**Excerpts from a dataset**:
--- START ---
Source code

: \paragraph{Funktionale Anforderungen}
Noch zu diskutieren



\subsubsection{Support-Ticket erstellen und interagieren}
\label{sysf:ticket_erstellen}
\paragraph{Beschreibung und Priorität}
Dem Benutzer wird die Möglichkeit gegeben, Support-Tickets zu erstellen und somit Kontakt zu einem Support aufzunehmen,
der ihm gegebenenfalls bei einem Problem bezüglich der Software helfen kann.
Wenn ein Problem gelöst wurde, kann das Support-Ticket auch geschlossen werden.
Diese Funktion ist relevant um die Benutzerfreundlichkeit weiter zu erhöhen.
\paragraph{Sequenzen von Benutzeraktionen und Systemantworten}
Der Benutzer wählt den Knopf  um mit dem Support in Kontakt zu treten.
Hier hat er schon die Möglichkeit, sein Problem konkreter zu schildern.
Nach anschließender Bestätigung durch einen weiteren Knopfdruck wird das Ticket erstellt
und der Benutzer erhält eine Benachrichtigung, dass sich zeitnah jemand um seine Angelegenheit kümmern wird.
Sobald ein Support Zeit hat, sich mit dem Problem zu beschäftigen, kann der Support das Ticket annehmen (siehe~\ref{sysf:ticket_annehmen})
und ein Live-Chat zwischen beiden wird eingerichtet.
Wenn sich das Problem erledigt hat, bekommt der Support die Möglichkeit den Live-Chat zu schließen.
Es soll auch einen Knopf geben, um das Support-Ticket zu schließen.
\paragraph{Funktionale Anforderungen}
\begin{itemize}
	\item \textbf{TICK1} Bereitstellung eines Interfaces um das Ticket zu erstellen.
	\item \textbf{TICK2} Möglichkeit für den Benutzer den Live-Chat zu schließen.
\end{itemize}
--- END ---
**Activity**:
Produce an exact copy of the entries above.

**Exercise result**:
Source code

: \paragraph{Funktionale Anforderungen}
Noch zu diskutieren



\subsubsection{Support-Ticket erstellen und interagieren}
\label{sysf:ticket_erstellen}
\paragraph{Beschreibung und Priorität}
Dem Benutzer wird die Möglichkeit gegeben, Support-Tickets zu erstellen und somit Kontakt zu einem Support aufzunehmen,
der ihm gegebenenfalls bei einem Problem bezüglich der Software helfen kann.
Wenn ein Problem gelöst wurde, kann das Support-Ticket auch geschlossen werden.
Diese Funktion ist relevant um die Benutzerfreundlichkeit weiter zu erhöhen.
\paragraph{Sequenzen von Benutzeraktionen und Systemantworten}
Der Benutzer wählt den Knopf  um mit dem Support in Kontakt zu treten.
Hier hat er schon die Möglichkeit, sein Problem konkreter zu schildern.
Nach anschließender Bestätigung durch einen weiteren Knopfdruck wird das Ticket erstellt
und der Benutzer erhält eine Benachrichtigung, dass sich zeitnah jemand um seine Angelegenheit kümmern wird.
Sobald ein Support Zeit hat, sich mit dem Problem zu beschäftigen, kann der Support das Ticket annehmen (siehe~\ref{sysf:ticket_annehmen})
und ein Live-Chat zwischen beiden wird eingerichtet.
Wenn sich das Problem erledigt hat, bekommt der Support die Möglichkeit den Live-Chat zu schließen.
Es soll auch einen Knopf geben, um das Support-Ticket zu schließen.
\paragraph{Funktionale Anforderungen}
\begin{itemize}
	\item \textbf{TICK1} Bereitstellung eines Interfaces um das Ticket zu erstellen.
	\item \textbf{TICK2} Möglichkeit für den Benutzer den Live-Chat zu schließen.
\end{itemize}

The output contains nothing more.